═══ Supplied material

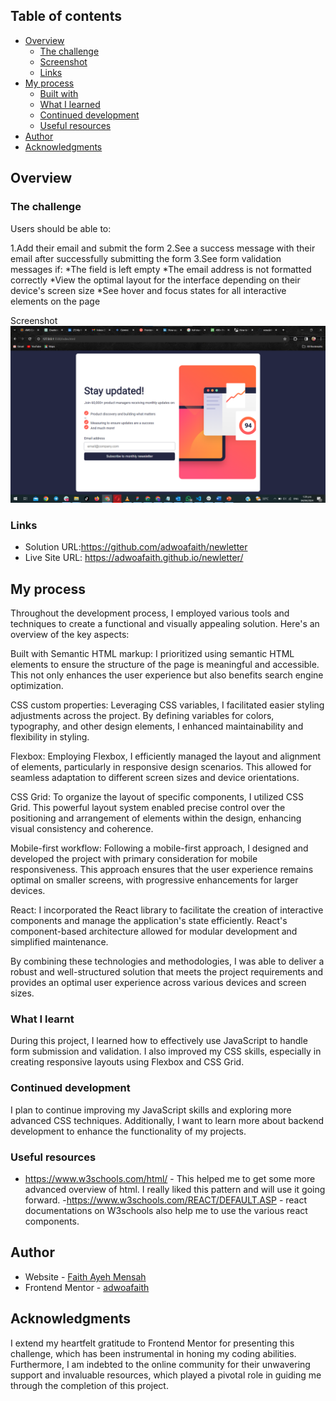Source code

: ## Table of contents

- [Overview](#overview)
  - [The challenge](#the-challenge)
  - [Screenshot](#screenshot)
  - [Links](#links)
- [My process](#my-process)
  - [Built with](#built-with)
  - [What I learned](#what-i-learned)
  - [Continued development](#continued-development)
  - [Useful resources](#useful-resources)
- [Author](#author)
- [Acknowledgments](#acknowledgments)

## Overview

### The challenge
Users should be able to:

 1.Add their email and submit the form
 2.See a success message with their email after successfully submitting the form
 3.See form validation messages if:
 *The field is left empty
 *The email address is not formatted correctly
 *View the optimal layout for the interface depending on their device's screen size
 *See hover and focus states for all interactive elements on the page

 Screenshot
![Solution Screenshot](./assets/images/newsletter.png)

### Links

- Solution URL:https://github.com/adwoafaith/newletter
- Live Site URL: https://adwoafaith.github.io/newletter/

## My process
Throughout the development process, I employed various tools and techniques to create a functional and visually appealing solution. Here's an overview of the key aspects:

Built with
Semantic HTML markup: I prioritized using semantic HTML elements to ensure the structure of the page is meaningful and accessible. This not only enhances the user experience but also benefits search engine optimization.

CSS custom properties: Leveraging CSS variables, I facilitated easier styling adjustments across the project. By defining variables for colors, typography, and other design elements, I enhanced maintainability and flexibility in styling.

Flexbox: Employing Flexbox, I efficiently managed the layout and alignment of elements, particularly in responsive design scenarios. This allowed for seamless adaptation to different screen sizes and device orientations.

CSS Grid: To organize the layout of specific components, I utilized CSS Grid. This powerful layout system enabled precise control over the positioning and arrangement of elements within the design, enhancing visual consistency and coherence.

Mobile-first workflow: Following a mobile-first approach, I designed and developed the project with primary consideration for mobile responsiveness. This approach ensures that the user experience remains optimal on smaller screens, with progressive enhancements for larger devices.

React: I incorporated the React library to facilitate the creation of interactive components and manage the application's state efficiently. React's component-based architecture allowed for modular development and simplified maintenance.

By combining these technologies and methodologies, I was able to deliver a robust and well-structured solution that meets the project requirements and provides an optimal user experience across various devices and screen sizes.

### What I learnt

During this project, I learned how to effectively use JavaScript to handle form submission and validation. I also improved my CSS skills, especially in creating responsive layouts using Flexbox and CSS Grid.

### Continued development

I plan to continue improving my JavaScript skills and exploring more advanced CSS techniques. Additionally, I want to learn more about backend development to enhance the functionality of my projects.

### Useful resources

- https://www.w3schools.com/html/ - This helped me  to get some more advanced overview of html. I really liked this pattern and will use it going forward.
-https://www.w3schools.com/REACT/DEFAULT.ASP - react documentations on W3schools also help me to use the various react components.

## Author

- Website - [Faith Ayeh Mensah](https://www.your-site.com)
- Frontend Mentor - [adwoafaith](https://github.com/adwoafaith/newlette)


## Acknowledgments
I extend my heartfelt gratitude to Frontend Mentor for presenting this challenge, which has been instrumental in honing my coding abilities. Furthermore, I am indebted to the online community for their unwavering support and invaluable resources, which played a pivotal role in guiding me through the completion of this project.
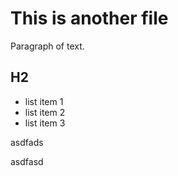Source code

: # This is another file

Paragraph of text.

## H2

- list item 1
- list item 2
- list item 3

asdfads


asdfasd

══════

→ **What the exercise asks**
Find the string "email" in the material above. Then copy each line that has it.

→ **Response area**
 1.Add their email and submit the form
 2.See a success message with their email after successfully submitting the form
 *The email address is not formatted correctly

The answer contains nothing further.